A potential limitation of the current study is the presence of unobserved confounders, such as trampling, kicking, and other post-depositional processes, which may influence the fragmentation and dispersion patterns of lithic materials after fire events, potentially leading to intrusion into archaeological sites (Schiffer, 1987; Petraglia, 2002; Frank & Baridón, 2021). Although these processes were recognized as plausible factors that could increase fragmentation, promote dispersion, or create clusters, they could not be systematically recorded during field surveys. To address this limitation, we are currently tracking fire-altered nodules in situ, in order to model post-depositional modifications over time.The possibility that this area has been subjected to multiple fire events over time raises important considerations for the cumulative effects of thermal stress on lithic materials. Repeated exposure to fire likely results in progressive fragmentation and surface modification, potentially following an exponential degradation pattern. While the present study centers on a recent, well-documented wildfire, future research could benefit from comparing surface assemblages with buried pebble deposits dated to the Pleistocene, which presumably experienced fewer fire episodes. Such comparisons would help to better understand the long-term impacts of recurrent fire on archaeological materials in this region.

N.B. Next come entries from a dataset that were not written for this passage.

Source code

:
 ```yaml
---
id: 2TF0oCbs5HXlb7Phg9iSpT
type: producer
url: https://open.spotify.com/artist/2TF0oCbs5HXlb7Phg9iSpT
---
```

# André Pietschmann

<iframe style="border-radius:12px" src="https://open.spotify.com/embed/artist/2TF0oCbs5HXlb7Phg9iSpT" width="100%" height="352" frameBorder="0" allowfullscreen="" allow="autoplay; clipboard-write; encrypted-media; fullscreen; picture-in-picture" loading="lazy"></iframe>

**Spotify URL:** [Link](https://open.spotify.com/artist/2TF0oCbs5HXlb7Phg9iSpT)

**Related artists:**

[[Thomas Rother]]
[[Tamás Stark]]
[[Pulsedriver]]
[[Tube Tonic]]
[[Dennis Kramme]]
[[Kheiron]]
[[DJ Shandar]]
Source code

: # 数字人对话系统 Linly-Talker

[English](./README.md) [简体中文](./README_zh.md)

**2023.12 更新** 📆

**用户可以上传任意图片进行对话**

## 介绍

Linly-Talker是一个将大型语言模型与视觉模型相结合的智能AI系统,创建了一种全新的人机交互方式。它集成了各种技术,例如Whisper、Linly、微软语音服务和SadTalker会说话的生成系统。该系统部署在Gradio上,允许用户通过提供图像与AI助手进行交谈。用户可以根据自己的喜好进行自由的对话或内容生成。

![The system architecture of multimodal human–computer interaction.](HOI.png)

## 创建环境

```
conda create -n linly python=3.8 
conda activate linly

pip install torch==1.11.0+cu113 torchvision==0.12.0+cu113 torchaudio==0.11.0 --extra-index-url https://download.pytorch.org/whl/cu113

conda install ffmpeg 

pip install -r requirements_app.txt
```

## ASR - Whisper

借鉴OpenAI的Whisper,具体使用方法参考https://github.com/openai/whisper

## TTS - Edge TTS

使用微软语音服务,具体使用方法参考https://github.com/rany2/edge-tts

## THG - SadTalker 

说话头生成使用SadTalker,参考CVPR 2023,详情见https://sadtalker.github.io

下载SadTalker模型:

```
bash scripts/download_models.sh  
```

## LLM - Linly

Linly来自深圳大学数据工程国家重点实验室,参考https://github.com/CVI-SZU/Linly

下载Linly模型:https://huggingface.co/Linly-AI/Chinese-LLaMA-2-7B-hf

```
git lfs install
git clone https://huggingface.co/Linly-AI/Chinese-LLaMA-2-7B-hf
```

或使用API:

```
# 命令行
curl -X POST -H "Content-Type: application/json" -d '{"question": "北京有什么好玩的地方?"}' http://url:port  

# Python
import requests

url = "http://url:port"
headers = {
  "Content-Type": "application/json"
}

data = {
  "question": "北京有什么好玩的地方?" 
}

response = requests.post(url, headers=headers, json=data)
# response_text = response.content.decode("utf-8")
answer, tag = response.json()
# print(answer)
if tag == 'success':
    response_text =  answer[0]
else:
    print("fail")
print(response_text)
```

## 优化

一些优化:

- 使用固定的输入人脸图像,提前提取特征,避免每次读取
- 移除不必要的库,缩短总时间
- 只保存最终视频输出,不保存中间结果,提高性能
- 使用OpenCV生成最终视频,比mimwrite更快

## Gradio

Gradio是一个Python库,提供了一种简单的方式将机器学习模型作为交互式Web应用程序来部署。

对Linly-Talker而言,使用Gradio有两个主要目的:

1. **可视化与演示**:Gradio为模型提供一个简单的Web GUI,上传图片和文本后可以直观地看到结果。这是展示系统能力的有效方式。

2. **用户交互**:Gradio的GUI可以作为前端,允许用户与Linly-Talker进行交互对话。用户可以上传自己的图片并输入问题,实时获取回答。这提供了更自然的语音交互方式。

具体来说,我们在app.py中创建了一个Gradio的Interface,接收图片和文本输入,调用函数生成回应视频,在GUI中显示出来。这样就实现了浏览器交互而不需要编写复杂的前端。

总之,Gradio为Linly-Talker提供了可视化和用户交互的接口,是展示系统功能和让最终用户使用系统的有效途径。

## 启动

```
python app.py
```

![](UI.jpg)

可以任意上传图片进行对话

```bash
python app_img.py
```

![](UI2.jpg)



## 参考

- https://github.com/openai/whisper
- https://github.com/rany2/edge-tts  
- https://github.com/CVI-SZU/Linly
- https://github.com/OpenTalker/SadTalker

A logical next step involves assessing the potential for generalizing this model. Applying a causal model to different contexts is conceptually akin to evaluating the model’s external validity. Transportability and external validity (see Eren et al., 2016) both address the generalization and intervention or the results of observations across different contexts, but they differ in approach. Transportability, rooted in causal inference, assesses whether causal relationships established in one setting (e.g. an experiment) can be applied to another (e.g., a natural context) using DAGs to evaluate differences and identify necessary adjustments (Huntington-Klein, 2021; see also Bulbulia, 2024). External validity, a broader concept in research design, concerns whether study results can be generalized to different populations, locations or conditions, without necessarily focusing on causal mechanisms. While external validity evaluates the overall applicability of findings, transportability provides a structured, causal framework to determine when and how causal effects can be transferred between settings. In this case transportability of our results to other observational contexts need to build a DAG for the target context and identify structural differences between the two DAGs — this will reveal potential bias sources that could limit transportability. A recent experimental study (Carranza & Cardillo, 2024) was conducted to validate the general patterns observed in the naturalistic context, particularly the incidence of fractures in local raw materials from the study area (acidic volcanics and intermediate to basic volcanic rocks). During the experiment, a fracture rate between 30% and 40% was recorded. These values are consistent with those observed in the naturalistic context, showing a significant association among the various alteration variables. Additionally, a range of morphological alterations typical of fire exposure — such as those previously described — were reproduced (Carranza & Cardillo, 2024). The comparison between naturalistic observations and experimental analysis will be highly valuable for assessing the potential to generalize the latter across different archaeological contexts.

Conclusions

From an archaeological perspective, the findings presented here have significant implications for the interpretation of fire-affected lithic assemblages. The central role of pebble shape, and to a lesser extent rock type and fissures, suggests that mechanical fragmentation patterns in burned contexts are not random but rather mediated by specific, observable properties of the lithic materials. The minimal adjustment set identified through the causal model, along with the low contribution of unobserved confounders, supports the notion that fire can independently generate recognizable patterns of fracture in surface lithic scatters, without necessarily requiring human agency. This insight is crucial for evaluating the integrity of archaeological assemblages and for distinguishing between intentional human activity and taphonomic processes, particularly in palimpsests where pseudo-artifacts generated by natural fires may mimic human-produced flakes. More broadly, the application of causal modeling to actualistic archaeological data offers a promising avenue for improving our understanding of site formation processes under complex natural disturbance regimes. Future research should focus on testing the generalizability of the proposed causal model across different environmental and archaeological contexts, and on integrating experimental and observational datasets to further refine the identification of fire-induced taphonomic signatures.

Acknowledgments

To the research team for their collaboration in field tasks. The work permits were granted by the National Parks Administration and the Río Negro Secretary of Culture. We acknowledge the use of data and/or imagery from NASA’s Fire Information for Resource Management System (FIRMS) (https://earthdata.nasa.gov/firms), part of NASA’s Earth Science Data and Information System (ESDIS).We are very grateful to the reviewers and editors for their time, effort, and constructive feedback throughout the evaluation process.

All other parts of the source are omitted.